Lines containing the word "pdfcrop" are to be copied from the data below.

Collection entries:
- Opening Delimiter -
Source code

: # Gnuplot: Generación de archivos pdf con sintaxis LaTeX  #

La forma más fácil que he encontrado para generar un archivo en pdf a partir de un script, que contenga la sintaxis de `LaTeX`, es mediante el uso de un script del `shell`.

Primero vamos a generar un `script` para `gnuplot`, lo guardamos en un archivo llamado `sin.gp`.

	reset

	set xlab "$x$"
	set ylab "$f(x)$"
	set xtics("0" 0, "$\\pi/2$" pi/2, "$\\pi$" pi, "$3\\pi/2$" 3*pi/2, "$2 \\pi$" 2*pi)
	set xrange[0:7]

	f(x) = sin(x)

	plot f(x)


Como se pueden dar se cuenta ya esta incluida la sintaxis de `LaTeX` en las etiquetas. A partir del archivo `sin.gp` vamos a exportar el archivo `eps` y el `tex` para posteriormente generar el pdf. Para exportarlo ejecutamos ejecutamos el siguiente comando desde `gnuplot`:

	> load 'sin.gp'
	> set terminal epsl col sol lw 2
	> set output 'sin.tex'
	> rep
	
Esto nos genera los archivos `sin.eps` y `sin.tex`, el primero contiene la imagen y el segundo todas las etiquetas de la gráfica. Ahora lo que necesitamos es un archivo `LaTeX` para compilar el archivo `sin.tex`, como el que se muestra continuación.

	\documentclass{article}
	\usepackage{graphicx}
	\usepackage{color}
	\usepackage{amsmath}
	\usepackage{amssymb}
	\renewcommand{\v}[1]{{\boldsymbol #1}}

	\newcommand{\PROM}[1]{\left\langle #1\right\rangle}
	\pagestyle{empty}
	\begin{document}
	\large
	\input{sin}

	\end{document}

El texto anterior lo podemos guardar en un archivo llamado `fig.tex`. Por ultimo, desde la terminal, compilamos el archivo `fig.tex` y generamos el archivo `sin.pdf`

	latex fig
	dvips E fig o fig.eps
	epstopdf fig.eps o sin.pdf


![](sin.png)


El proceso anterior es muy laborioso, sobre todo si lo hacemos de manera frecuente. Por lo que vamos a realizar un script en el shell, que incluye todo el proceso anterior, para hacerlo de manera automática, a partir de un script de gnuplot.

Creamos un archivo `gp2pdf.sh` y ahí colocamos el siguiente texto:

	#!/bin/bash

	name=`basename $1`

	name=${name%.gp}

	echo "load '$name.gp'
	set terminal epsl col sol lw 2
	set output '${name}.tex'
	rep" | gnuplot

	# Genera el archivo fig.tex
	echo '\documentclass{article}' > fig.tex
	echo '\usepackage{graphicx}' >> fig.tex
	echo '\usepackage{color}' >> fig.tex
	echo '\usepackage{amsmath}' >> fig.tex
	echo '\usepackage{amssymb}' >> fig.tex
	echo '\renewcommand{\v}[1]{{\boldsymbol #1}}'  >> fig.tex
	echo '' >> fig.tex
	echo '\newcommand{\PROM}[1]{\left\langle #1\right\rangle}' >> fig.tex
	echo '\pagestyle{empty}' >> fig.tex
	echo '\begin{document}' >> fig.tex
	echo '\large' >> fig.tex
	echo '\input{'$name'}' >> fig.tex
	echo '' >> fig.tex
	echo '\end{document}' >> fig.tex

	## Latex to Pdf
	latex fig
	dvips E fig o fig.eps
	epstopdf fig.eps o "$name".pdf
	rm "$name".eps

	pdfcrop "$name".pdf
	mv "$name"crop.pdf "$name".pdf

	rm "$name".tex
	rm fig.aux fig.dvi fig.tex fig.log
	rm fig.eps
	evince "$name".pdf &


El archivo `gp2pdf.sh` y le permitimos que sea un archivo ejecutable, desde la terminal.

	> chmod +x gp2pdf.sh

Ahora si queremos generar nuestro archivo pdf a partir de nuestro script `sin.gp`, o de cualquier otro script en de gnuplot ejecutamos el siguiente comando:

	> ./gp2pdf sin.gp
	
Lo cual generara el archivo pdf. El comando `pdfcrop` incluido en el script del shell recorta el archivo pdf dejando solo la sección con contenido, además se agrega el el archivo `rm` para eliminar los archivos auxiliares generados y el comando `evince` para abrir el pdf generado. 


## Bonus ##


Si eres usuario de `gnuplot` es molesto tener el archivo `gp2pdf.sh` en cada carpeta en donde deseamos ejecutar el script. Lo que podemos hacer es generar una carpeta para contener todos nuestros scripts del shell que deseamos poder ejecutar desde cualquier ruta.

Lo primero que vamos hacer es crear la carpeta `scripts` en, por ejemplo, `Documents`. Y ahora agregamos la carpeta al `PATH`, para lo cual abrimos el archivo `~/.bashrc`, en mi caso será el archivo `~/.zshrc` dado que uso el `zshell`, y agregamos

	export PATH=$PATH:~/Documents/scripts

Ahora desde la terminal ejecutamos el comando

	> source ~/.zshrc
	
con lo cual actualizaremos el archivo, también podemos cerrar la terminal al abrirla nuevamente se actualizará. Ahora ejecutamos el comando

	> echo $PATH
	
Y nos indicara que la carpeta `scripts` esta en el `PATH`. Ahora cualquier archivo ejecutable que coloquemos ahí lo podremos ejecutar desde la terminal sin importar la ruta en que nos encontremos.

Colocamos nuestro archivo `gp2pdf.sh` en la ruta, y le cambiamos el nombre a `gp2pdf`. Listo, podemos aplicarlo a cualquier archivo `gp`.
- Closing Delimiter -
Response for this exercise |
	pdfcrop "$name".pdf
Lo cual generara el archivo pdf. El comando `pdfcrop` incluido en el script del shell recorta el archivo pdf dejando solo la sección con contenido, además se agrega el el archivo `rm` para eliminar los archivos auxiliares generados y el comando `evince` para abrir el pdf generado. 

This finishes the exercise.